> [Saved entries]
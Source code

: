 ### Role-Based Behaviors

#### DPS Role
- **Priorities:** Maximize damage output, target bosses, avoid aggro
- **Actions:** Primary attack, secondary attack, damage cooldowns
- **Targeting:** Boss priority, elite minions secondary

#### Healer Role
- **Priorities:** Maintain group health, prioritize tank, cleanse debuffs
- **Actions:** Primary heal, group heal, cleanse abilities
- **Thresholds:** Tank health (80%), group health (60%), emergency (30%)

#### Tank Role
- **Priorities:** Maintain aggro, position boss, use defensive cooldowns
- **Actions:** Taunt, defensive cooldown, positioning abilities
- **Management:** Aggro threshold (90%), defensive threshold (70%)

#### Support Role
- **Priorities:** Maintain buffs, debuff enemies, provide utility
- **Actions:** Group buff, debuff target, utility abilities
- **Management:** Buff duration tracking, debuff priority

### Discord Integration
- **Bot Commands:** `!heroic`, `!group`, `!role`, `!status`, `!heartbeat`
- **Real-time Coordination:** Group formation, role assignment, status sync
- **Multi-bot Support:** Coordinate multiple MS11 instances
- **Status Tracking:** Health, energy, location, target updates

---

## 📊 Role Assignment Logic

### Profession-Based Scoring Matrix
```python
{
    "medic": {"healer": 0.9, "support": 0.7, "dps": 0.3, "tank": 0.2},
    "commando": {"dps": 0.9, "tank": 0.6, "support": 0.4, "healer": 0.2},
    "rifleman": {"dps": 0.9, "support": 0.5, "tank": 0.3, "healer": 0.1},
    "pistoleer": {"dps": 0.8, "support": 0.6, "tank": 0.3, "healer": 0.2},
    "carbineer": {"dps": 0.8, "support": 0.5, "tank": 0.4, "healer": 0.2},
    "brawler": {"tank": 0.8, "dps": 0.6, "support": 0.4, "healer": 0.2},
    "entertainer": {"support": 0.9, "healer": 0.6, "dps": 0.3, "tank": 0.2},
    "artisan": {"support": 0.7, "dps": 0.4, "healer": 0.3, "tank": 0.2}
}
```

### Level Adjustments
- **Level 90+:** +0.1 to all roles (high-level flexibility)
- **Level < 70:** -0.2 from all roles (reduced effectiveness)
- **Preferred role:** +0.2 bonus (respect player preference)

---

> [About this task] Can you give every line above again, exactly as written?

> [Result of this task]
Source code

: ### Role-Based Behaviors

#### DPS Role
- **Priorities:** Maximize damage output, target bosses, avoid aggro
- **Actions:** Primary attack, secondary attack, damage cooldowns
- **Targeting:** Boss priority, elite minions secondary

#### Healer Role
- **Priorities:** Maintain group health, prioritize tank, cleanse debuffs
- **Actions:** Primary heal, group heal, cleanse abilities
- **Thresholds:** Tank health (80%), group health (60%), emergency (30%)

#### Tank Role
- **Priorities:** Maintain aggro, position boss, use defensive cooldowns
- **Actions:** Taunt, defensive cooldown, positioning abilities
- **Management:** Aggro threshold (90%), defensive threshold (70%)

#### Support Role
- **Priorities:** Maintain buffs, debuff enemies, provide utility
- **Actions:** Group buff, debuff target, utility abilities
- **Management:** Buff duration tracking, debuff priority

### Discord Integration
- **Bot Commands:** `!heroic`, `!group`, `!role`, `!status`, `!heartbeat`
- **Real-time Coordination:** Group formation, role assignment, status sync
- **Multi-bot Support:** Coordinate multiple MS11 instances
- **Status Tracking:** Health, energy, location, target updates

---

## 📊 Role Assignment Logic

### Profession-Based Scoring Matrix
```python
{
    "medic": {"healer": 0.9, "support": 0.7, "dps": 0.3, "tank": 0.2},
    "commando": {"dps": 0.9, "tank": 0.6, "support": 0.4, "healer": 0.2},
    "rifleman": {"dps": 0.9, "support": 0.5, "tank": 0.3, "healer": 0.1},
    "pistoleer": {"dps": 0.8, "support": 0.6, "tank": 0.3, "healer": 0.2},
    "carbineer": {"dps": 0.8, "support": 0.5, "tank": 0.4, "healer": 0.2},
    "brawler": {"tank": 0.8, "dps": 0.6, "support": 0.4, "healer": 0.2},
    "entertainer": {"support": 0.9, "healer": 0.6, "dps": 0.3, "tank": 0.2},
    "artisan": {"support": 0.7, "dps": 0.4, "healer": 0.3, "tank": 0.2}
}
```

### Level Adjustments
- **Level 90+:** +0.1 to all roles (high-level flexibility)
- **Level < 70:** -0.2 from all roles (reduced effectiveness)
- **Preferred role:** +0.2 bonus (respect player preference)

---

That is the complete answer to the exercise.